- _Task brief_
Find the string "time" in the entries and copy each line that has it.

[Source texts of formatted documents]
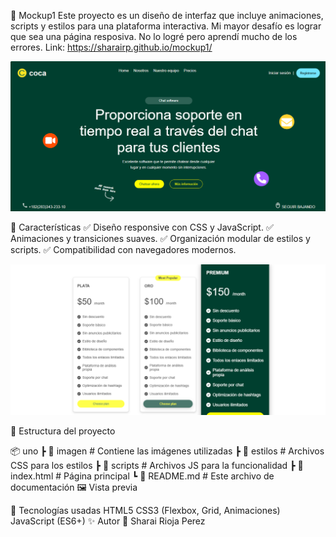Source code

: 📌 Mockup1
Este proyecto es un diseño de interfaz que incluye animaciones, scripts y estilos para una plataforma interactiva.
Mi mayor desafío es lograr que sea una página resposiva. No lo logré pero aprendí mucho de los errores.
Link: https://sharairp.github.io/mockup1/

![Interfaz](./imagen/inter1.png)

🚀 Características
✅ Diseño responsive con CSS y JavaScript.
✅ Animaciones y transiciones suaves.
✅ Organización modular de estilos y scripts.
✅ Compatibilidad con navegadores modernos.

![Interfaz 2](./imagen/inter2.png)


📁 Estructura del proyecto

📦 uno
 ┣ 📂 imagen         # Contiene las imágenes utilizadas
 ┣ 📂 estilos        # Archivos CSS para los estilos
 ┣ 📂 scripts        # Archivos JS para la funcionalidad
 ┣ 📜 index.html     # Página principal
 ┗ 📜 README.md      # Este archivo de documentación
🖼️ Vista previa

📌 Tecnologías usadas
HTML5
CSS3 (Flexbox, Grid, Animaciones)
JavaScript (ES6+)
✨ Autor
👤 Sharai Rioja Perez


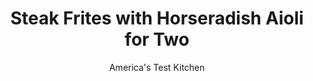 ---
layout: ../../layouts/MarkdownPostLayout.astro
title: Steak Frites with Horseradish Aioli for Two
author: America's Test Kitchen
pubDate: 2023-03-15
description: "We found the best method for cooking this bistro dish at home—no sous chef or deep fryer required."
image_url: https://res.cloudinary.com/hksqkdlah/image/upload/ar_1:1,c_fill,dpr_2.0,f_auto,fl_lossy.progressive.strip_profile,g_faces:auto,q_auto:low,w_344/SFS_SteakFritesForTwo_44_ryhbnh
tags: ["Main Courses","Beef","For Two","Weeknight"]
calories: 3231
protein: 58
carbohydrates: 53
fats: 
fiber: 7
ingredients: ["¼ cup, mayonnaise","2 tablespoons, prepared horseradish","1 , garlic clove, minced","1 teaspoon, Dijon mustard","1 teaspoon, minced fresh thyme","½ teaspoon, pepper","1¼ pounds large, Yukon Gold potato, unpeeled","2 cups peanut or, vegetable oil for frying","1 (12- to 16-ounce), boneless strip steak, 1½ inches thick, trimmed","1 3/4 teaspoons, kosher salt, divided","1 teaspoon, pepper","1 tablespoon peanut or, vegetable oil"]
serves: 2
time: "45 minutes"
instructions: ["FOR THE HORSERADISH AIOLI: Combine all ingredients in bowl; set aside.","FOR THE STEAK AND FRITES: Set wire rack in rimmed baking sheet and line half of rack with triple layer of paper towels.","Square off potatoes by cutting ⅛-inch-thick slice from each of their 4 long sides (save slices for another use). Cut potatoes lengthwise into ¼-inch-thick planks. Stack 3 or 4 planks and cut into ¼-inch-thick strips. Repeat with remaining planks; set aside.","Combine potatoes and 2 cups oil in large saucepan. Cook potatoes over high heat, without stirring them, until limp but exteriors are beginning to firm, 15 to 17 minutes. Using tongs, stir fries, gently scraping up any that stick to bottom, and continue to cook until golden brown and crispy, about 5 minutes longer.","Meanwhile, pat steak dry with paper towels and sprinkle all over with 1 teaspoon salt and pepper. Heat 1 tablespoon oil in 10-inch nonstick skillet over medium-high heat until just smoking. Add steak and cook, flipping every 2 minutes, until well browned and meat registers 115 degrees (for medium-rare), 12 to 16 minutes (steak will continue to cook as it rests). Transfer steak to unlined side of wire rack, tent with aluminum foil, and let rest for 10 minutes.","Transfer fries to paper towel–lined side of wire rack and sprinkle with remaining ¾ teaspoon salt. Transfer steak to carving board and slice ¼ inch thick. Serve steak with fries and horseradish aioli."]
nutrition: ["1939 mg Potassium","658 mg Phosphorus","84 mg Calcium","8 mg Iron","109 mg Magnesium","1441 mg Sodium","9 mg Zinc","130 g Fat","13 mg Niacin (B3)","77 g Monounsaturated","29 g Polyunsaturated","60 mg Vitamin C","182 mg Cholesterol","17 g Saturated","1 g Trans","7 g Fiber","67 µg Folate (food)","3 g Sugars","12 µg Vitamin K","350 g Water","53 g Carbs","67 µg Folate equivalent (total)","58 g Protein","19 mg Vitamin E","7 µg Vitamin B12","2 mg Vitamin B6","14 µg Vitamin A","1615 kcal Energy","3231 calories"]
notes: "This recipe will also work with a boneless rib-eye steak of a similar thickness. We recommend reading the entire recipe before starting. Its important to cook the fries and steak simultaneously so that both components will be ready to eat at the same time."
---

- _Task output_
time: "45 minutes"
notes: "This recipe will also work with a boneless rib-eye steak of a similar thickness. We recommend reading the entire recipe before starting. Its important to cook the fries and steak simultaneously so that both components will be ready to eat at the same time."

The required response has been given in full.